### TASK DIRECTIONS
All of the entries below need to be repeated exactly.

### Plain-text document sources
---------------

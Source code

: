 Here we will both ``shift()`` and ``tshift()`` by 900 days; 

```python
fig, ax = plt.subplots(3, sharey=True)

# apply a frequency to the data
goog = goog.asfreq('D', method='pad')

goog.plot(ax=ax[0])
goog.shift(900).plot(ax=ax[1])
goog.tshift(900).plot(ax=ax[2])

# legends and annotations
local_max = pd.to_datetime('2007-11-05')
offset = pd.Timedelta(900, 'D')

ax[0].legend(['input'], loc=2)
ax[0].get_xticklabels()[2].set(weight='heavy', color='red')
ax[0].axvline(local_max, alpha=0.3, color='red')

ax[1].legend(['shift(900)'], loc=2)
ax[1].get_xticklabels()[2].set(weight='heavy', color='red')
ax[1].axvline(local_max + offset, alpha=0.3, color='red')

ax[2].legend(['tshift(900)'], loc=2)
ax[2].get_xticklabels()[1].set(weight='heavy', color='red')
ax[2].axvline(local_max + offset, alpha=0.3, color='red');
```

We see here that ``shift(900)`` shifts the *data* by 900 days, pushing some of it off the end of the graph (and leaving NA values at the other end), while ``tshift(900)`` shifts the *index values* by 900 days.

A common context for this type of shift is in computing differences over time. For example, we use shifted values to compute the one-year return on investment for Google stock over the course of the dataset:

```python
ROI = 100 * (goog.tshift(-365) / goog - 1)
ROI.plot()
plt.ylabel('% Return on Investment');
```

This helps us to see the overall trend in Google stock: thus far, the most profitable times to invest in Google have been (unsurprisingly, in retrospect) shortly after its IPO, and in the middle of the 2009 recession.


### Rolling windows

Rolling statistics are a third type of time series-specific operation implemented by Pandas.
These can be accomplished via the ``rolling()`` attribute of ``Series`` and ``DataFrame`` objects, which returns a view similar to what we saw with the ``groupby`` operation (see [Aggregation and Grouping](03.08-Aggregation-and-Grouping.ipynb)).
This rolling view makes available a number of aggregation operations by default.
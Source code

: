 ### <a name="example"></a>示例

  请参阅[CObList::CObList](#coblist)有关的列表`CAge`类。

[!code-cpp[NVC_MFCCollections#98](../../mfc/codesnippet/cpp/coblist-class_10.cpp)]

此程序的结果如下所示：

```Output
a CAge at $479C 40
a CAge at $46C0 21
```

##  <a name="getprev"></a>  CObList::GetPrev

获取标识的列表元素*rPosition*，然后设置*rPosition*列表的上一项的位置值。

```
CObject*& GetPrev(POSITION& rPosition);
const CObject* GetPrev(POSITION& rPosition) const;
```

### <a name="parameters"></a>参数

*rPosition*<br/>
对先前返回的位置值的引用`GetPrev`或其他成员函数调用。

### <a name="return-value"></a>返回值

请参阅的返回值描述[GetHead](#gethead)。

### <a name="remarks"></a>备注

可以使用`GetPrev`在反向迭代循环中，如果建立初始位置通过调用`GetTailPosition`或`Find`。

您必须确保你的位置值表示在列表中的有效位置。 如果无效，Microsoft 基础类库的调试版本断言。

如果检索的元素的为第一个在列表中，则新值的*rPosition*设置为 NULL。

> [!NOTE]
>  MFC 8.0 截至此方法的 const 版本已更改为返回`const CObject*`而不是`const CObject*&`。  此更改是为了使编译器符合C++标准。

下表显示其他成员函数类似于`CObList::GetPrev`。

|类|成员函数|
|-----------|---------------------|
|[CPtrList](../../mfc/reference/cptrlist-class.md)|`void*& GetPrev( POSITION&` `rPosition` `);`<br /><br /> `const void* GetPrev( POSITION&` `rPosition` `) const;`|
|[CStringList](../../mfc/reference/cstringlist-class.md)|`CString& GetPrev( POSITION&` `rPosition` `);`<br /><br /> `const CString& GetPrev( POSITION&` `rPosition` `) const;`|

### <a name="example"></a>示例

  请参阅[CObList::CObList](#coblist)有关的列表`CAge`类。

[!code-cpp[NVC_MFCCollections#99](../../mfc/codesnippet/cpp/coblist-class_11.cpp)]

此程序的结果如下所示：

---------------

### EXERCISE RESULT
Source code

: Here we will both ``shift()`` and ``tshift()`` by 900 days; 

```python
fig, ax = plt.subplots(3, sharey=True)

# apply a frequency to the data
goog = goog.asfreq('D', method='pad')

goog.plot(ax=ax[0])
goog.shift(900).plot(ax=ax[1])
goog.tshift(900).plot(ax=ax[2])

# legends and annotations
local_max = pd.to_datetime('2007-11-05')
offset = pd.Timedelta(900, 'D')

ax[0].legend(['input'], loc=2)
ax[0].get_xticklabels()[2].set(weight='heavy', color='red')
ax[0].axvline(local_max, alpha=0.3, color='red')

ax[1].legend(['shift(900)'], loc=2)
ax[1].get_xticklabels()[2].set(weight='heavy', color='red')
ax[1].axvline(local_max + offset, alpha=0.3, color='red')

ax[2].legend(['tshift(900)'], loc=2)
ax[2].get_xticklabels()[1].set(weight='heavy', color='red')
ax[2].axvline(local_max + offset, alpha=0.3, color='red');
```

We see here that ``shift(900)`` shifts the *data* by 900 days, pushing some of it off the end of the graph (and leaving NA values at the other end), while ``tshift(900)`` shifts the *index values* by 900 days.

A common context for this type of shift is in computing differences over time. For example, we use shifted values to compute the one-year return on investment for Google stock over the course of the dataset:

```python
ROI = 100 * (goog.tshift(-365) / goog - 1)
ROI.plot()
plt.ylabel('% Return on Investment');
```

This helps us to see the overall trend in Google stock: thus far, the most profitable times to invest in Google have been (unsurprisingly, in retrospect) shortly after its IPO, and in the middle of the 2009 recession.


### Rolling windows

Rolling statistics are a third type of time series-specific operation implemented by Pandas.
These can be accomplished via the ``rolling()`` attribute of ``Series`` and ``DataFrame`` objects, which returns a view similar to what we saw with the ``groupby`` operation (see [Aggregation and Grouping](03.08-Aggregation-and-Grouping.ipynb)).
This rolling view makes available a number of aggregation operations by default.
Source code

: ### <a name="example"></a>示例

  请参阅[CObList::CObList](#coblist)有关的列表`CAge`类。

[!code-cpp[NVC_MFCCollections#98](../../mfc/codesnippet/cpp/coblist-class_10.cpp)]

此程序的结果如下所示：

```Output
a CAge at $479C 40
a CAge at $46C0 21
```

##  <a name="getprev"></a>  CObList::GetPrev

获取标识的列表元素*rPosition*，然后设置*rPosition*列表的上一项的位置值。

```
CObject*& GetPrev(POSITION& rPosition);
const CObject* GetPrev(POSITION& rPosition) const;
```

### <a name="parameters"></a>参数

*rPosition*<br/>
对先前返回的位置值的引用`GetPrev`或其他成员函数调用。

### <a name="return-value"></a>返回值

请参阅的返回值描述[GetHead](#gethead)。

### <a name="remarks"></a>备注

可以使用`GetPrev`在反向迭代循环中，如果建立初始位置通过调用`GetTailPosition`或`Find`。

您必须确保你的位置值表示在列表中的有效位置。 如果无效，Microsoft 基础类库的调试版本断言。

如果检索的元素的为第一个在列表中，则新值的*rPosition*设置为 NULL。

> [!NOTE]
>  MFC 8.0 截至此方法的 const 版本已更改为返回`const CObject*`而不是`const CObject*&`。  此更改是为了使编译器符合C++标准。

下表显示其他成员函数类似于`CObList::GetPrev`。

|类|成员函数|
|-----------|---------------------|
|[CPtrList](../../mfc/reference/cptrlist-class.md)|`void*& GetPrev( POSITION&` `rPosition` `);`<br /><br /> `const void* GetPrev( POSITION&` `rPosition` `) const;`|
|[CStringList](../../mfc/reference/cstringlist-class.md)|`CString& GetPrev( POSITION&` `rPosition` `);`<br /><br /> `const CString& GetPrev( POSITION&` `rPosition` `) const;`|

### <a name="example"></a>示例

  请参阅[CObList::CObList](#coblist)有关的列表`CAge`类。

[!code-cpp[NVC_MFCCollections#99](../../mfc/codesnippet/cpp/coblist-class_11.cpp)]

此程序的结果如下所示：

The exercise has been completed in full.